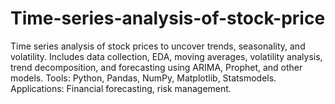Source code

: # Time-series-analysis-of-stock-price
Time series analysis of stock prices to uncover trends, seasonality, and volatility. Includes data collection, EDA, moving averages, volatility analysis, trend decomposition, and forecasting using ARIMA, Prophet, and other models. Tools: Python, Pandas, NumPy, Matplotlib, Statsmodels. Applications: Financial forecasting, risk management.
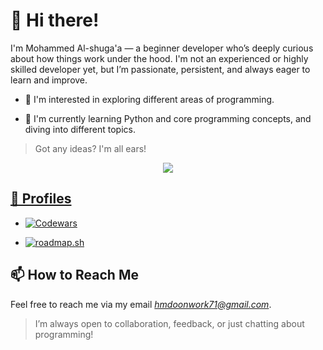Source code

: # 👋 Hi there!

I'm Mohammed Al-shuga'a — a beginner developer who’s deeply curious about how things work under the hood. I'm not an experienced or highly skilled developer yet, but I’m passionate, persistent, and always eager to learn and improve.

- 👀 I'm interested in exploring different areas of programming. 

- 🌱 I'm currently learning Python and core programming concepts, and diving into different topics.

> Got any ideas? I'm all ears!



<p align="center">
  <a href="https://skillicons.dev">
    <img src="https://skillicons.dev/icons?i=python,pycharm,windows,git,github" />
  <!-- <a href="https://skills.syvixor.com">
    <img src="https://skills.syvixor.com/api/icons?i=pygame" />
  </a> -->
</p>

## 👤 Profiles
- [![Codewars](https://img.shields.io/badge/Codewars-red?style=flat&logo=codewars&logoColor=white)](https://www.codewars.com/users/Mohammed%20Al-shugaa%20)

- [![roadmap.sh](https://img.shields.io/badge/Roadmap.sh-My%20Learning%20Path-blue?logo=github)](roadmap.sh/u/mxd)

## 📫 How to Reach Me

Feel free to reach me via my email *hmdoonwork71@gmail.com*.

> I’m always open to collaboration, feedback, or just chatting about programming! 




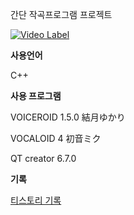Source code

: 간단 작곡프로그램 프로젝트


[![Video Label](http://img.youtube.com/vi/vzqXBGy0Ciw/0.jpg)](https://youtu.be/vzqXBGy0Ciw)


__사용언어__

C++



__사용 프로그램__

VOICEROID 1.5.0 結月ゆかり

VOCALOID 4 初音ミク

QT creator 6.7.0



__기록__

[티스토리 기록](https://nonamed02.tistory.com/12)

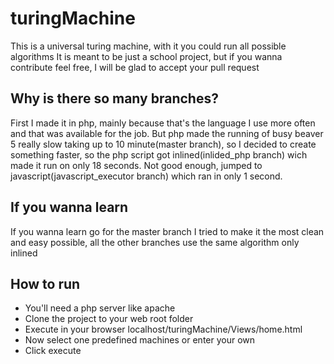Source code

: # turingMachine
This is a universal turing machine, with it you could run all possible algorithms
It is meant to be just a school project, but if you wanna contribute feel free, I will be glad to accept your pull request

## Why is there so many branches?
First I made it in php, mainly because that's the language I use more often and that was available for the job. But php made the running of busy beaver 5 really slow taking up to 10 minute(master branch), so I decided to create something faster, so the php script got inlined(inlided_php branch) wich made it run on only 18 seconds. Not good enough, jumped to javascript(javascript_executor branch) which ran in only 1 second.

## If you wanna learn
If you wanna learn go for the master branch I tried to make it the most clean and easy possible, all the other branches use the same algorithm only inlined

## How to run
- You'll need a php server like apache
- Clone the project to your web root folder
- Execute in your browser localhost/turingMachine/Views/home.html
- Now select one predefined machines or enter your own
- Click execute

> [What is expected]: Starting at the first line of the material, output exactly the lines up to and including the one with "# 👋 Hi there!". Do not include the pictures.

> [Finished task]:
Source code

: # Time-series-analysis-of-stock-price
Time series analysis of stock prices to uncover trends, seasonality, and volatility. Includes data collection, EDA, moving averages, volatility analysis, trend decomposition, and forecasting using ARIMA, Prophet, and other models. Tools: Python, Pandas, NumPy, Matplotlib, Statsmodels. Applications: Financial forecasting, risk management.
Source code

: # 👋 Hi there!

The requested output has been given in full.